After a 10-month effort for records following the death of Derek Williams in Milwaukee police custody, the Journal-Sentinel alerted an assistant medical examiner with the county, who changed the ruling of the death from natural to homicide. The records include a vidoe of Williams suffocating and pleading for help from the back of a squad car, and the Jounral-Sentinel also alerted the medical examiner of a national expert who said the 22-year-old Williams did not die naturally of sickle cell crisis.

"The FBI's crime reporting program is considered the final word on crime trends in the United States, but the agency rarely audits police agencies providing the information and when it does its reviews are too cursory to identify deep flaws, an investigation by Ben Poston of the Milwaukee Journal Sentinel found."

"19-year-old Hailu Brook was shot and killed by Fairfax County police after he allegedly robbed a bank and crossed the county line. Officers fired 25 shots into his body, and the Arlington County Police Department conducted an official investigation into the actions of the Fairfax officers."

"The case is closed, but the Arlington police chief is refusing to release the document to the public or even the father of the slain teenager.”Transparency wouldn't kill anybody," the father told investigative reporter Michael Lee Pope, who reported the story as part of a partnership between WAMU 88.5 News and the State Integrity Investigation."

"A Yancey County News investigation has led to the arrest of a former chief deputy on a charge of felony embezzlement. In a year-long series of stories the paper found that a pistol, bought for the sheriff's department, had been pawned."

"The newspaper proved that the gun was listed on the inventory of the sheriff's department when it was pawned, and showed that the name of the individual pawning it was the same as the chief deputy who had control of and access to the weapon."
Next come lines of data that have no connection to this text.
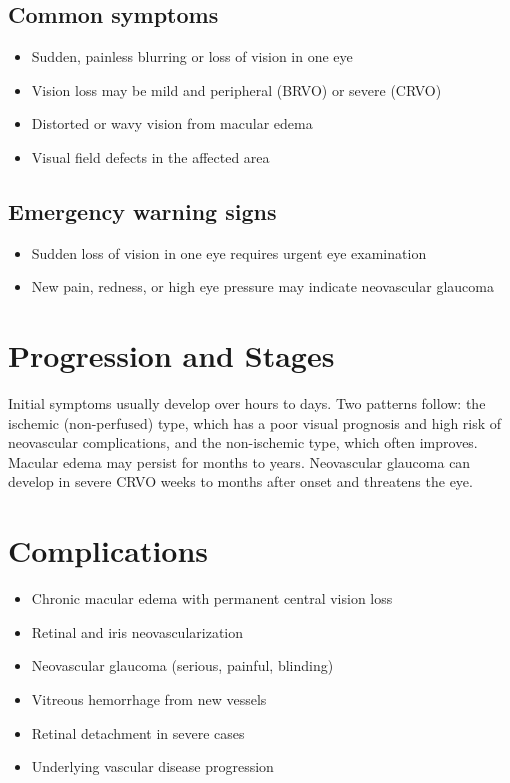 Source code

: \subsection{Common symptoms}
\begin{itemize}[noitemsep]
  \item Sudden, painless blurring or loss of vision in one eye
  \item Vision loss may be mild and peripheral (BRVO) or severe (CRVO)
  \item Distorted or wavy vision from macular edema
  \item Visual field defects in the affected area
\end{itemize}
\subsection{Emergency warning signs}
\begin{itemize}[noitemsep]
  \item Sudden loss of vision in one eye requires urgent eye examination
  \item New pain, redness, or high eye pressure may indicate neovascular glaucoma
\end{itemize}
\section{Progression and Stages}
Initial symptoms usually develop over hours to days. Two patterns follow: the ischemic (non-perfused) type, which has a poor visual prognosis and high risk of neovascular complications, and the non-ischemic type, which often improves. Macular edema may persist for months to years. Neovascular glaucoma can develop in severe CRVO weeks to months after onset and threatens the eye.
\section{Complications}
\begin{itemize}[noitemsep]
  \item Chronic macular edema with permanent central vision loss
  \item Retinal and iris neovascularization
  \item Neovascular glaucoma (serious, painful, blinding)
  \item Vitreous hemorrhage from new vessels
  \item Retinal detachment in severe cases
  \item Underlying vascular disease progression
\end{itemize}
"Echoing the findings of a Journal Sentinel investigation last month, Ben Poston reports that more than 5,300 violent assaults have been misreported since 2006, according to Milwaukee Police Chief Edward Flynn whom told a Common Council committee Thursday."

"An internal department audit shows that 20% of aggravated assaults were underreported as lesser offenses that didn't get counted in the city's violent crime rate during that time."
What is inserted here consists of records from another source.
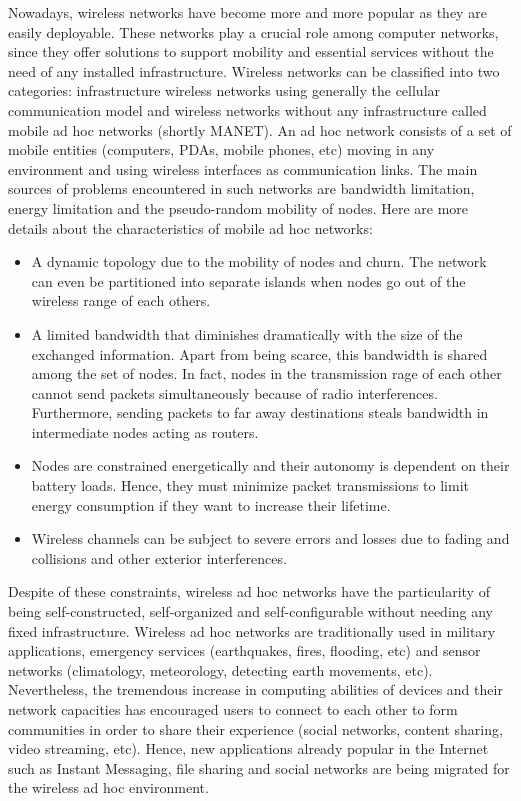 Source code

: Nowadays, wireless networks have become more and more popular as they are easily deployable. These networks play a crucial role among computer networks, since they offer solutions to support mobility and essential services without the need of any installed infrastructure. Wireless networks can be classified into two categories: infrastructure wireless networks using generally the cellular communication model and wireless networks without any infrastructure called mobile ad hoc networks (shortly MANET). An ad hoc network consists of a set of mobile entities (computers, PDAs, mobile phones, etc) moving in any environment and using wireless interfaces as communication links. The main sources of problems encountered in such networks are bandwidth limitation, energy limitation and the pseudo-random mobility of nodes. Here are more details about the characteristics of mobile ad hoc networks:
\begin{itemize}
\item{A dynamic topology due to the mobility of nodes and churn. The network can even be partitioned into separate islands when nodes go out of the wireless range of each others.}
\item{A limited bandwidth that diminishes dramatically with the size of the exchanged information. Apart from being scarce, this bandwidth is shared among the set of nodes. In fact, nodes in the transmission rage of each other cannot send packets simultaneously because of radio interferences.  Furthermore, sending packets to far away destinations steals bandwidth in intermediate nodes acting as routers.} 
\item{Nodes are constrained energetically and their autonomy is dependent on their battery loads. Hence, they must minimize packet transmissions to limit energy consumption if they want to increase their lifetime.}
\item{Wireless channels can be subject to severe errors and losses due to fading and collisions and other exterior interferences.}
\end{itemize}

Despite of these constraints, wireless ad hoc networks have the particularity of being self-constructed, self-organized and self-configurable without needing any fixed infrastructure. Wireless ad hoc networks are traditionally used in military applications, emergency services (earthquakes, fires, flooding, etc) and sensor networks (climatology, meteorology, detecting earth movements, etc). Nevertheless, the tremendous increase in computing abilities of devices and their network capacities has encouraged users to connect to each other to form communities in order to share their experience (social networks, content sharing, video streaming, etc). Hence, new applications already popular in the Internet such as Instant Messaging, file sharing and social networks are being migrated for the wireless ad hoc environment.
"A Journal Sentinel investigation has found that even though the Milwaukee Police Department have been touting a fall in crime for four years, hundreds of beatings, stabbings and child abuse cases were missing from the count."

"More than 500 incidents since 2009 were misreported to the FBI as minor assaults and not included in the city's violent crime rate, the investigation found. That tally is based on a review of cases that resulted in charges - only about one-fifth of all reported crimes."

"Two New Jersey state troopers have been suspended without pay and a station commander reassigned after an investigation by Christopher Baxter of The Star-Ledger uncovered that State Police led two escorts of luxury sports cars at speeds reportedly in excess of 100 mph on some of the state's busiest highways."

"One of the caravans, headed to Atlantic City on March 30, included NFL running back Brandon Jacobs, who is friends of one of the troopers. Witnesses said cars struggled to get out of the way of the caravan."

Adam Goldman and Matt Apuzzo, for the Associated Press, report that undercover NYPD officers attended meetings of liberal political organizations and kept intelligence files on activists who planned protests around the country, according to interviews and documents that show how police have used counterterrorism tactics to monitor even lawful activities.

The Huffington Post reports that the New York Police Department collected information on businesses owned by second- and third-generation Americans specifically because they were Muslims, according to newly obtained secret documents. They show in the clearest terms yet that police were monitoring people based on religion, despite claims from Mayor Michael Bloomberg to the contrary.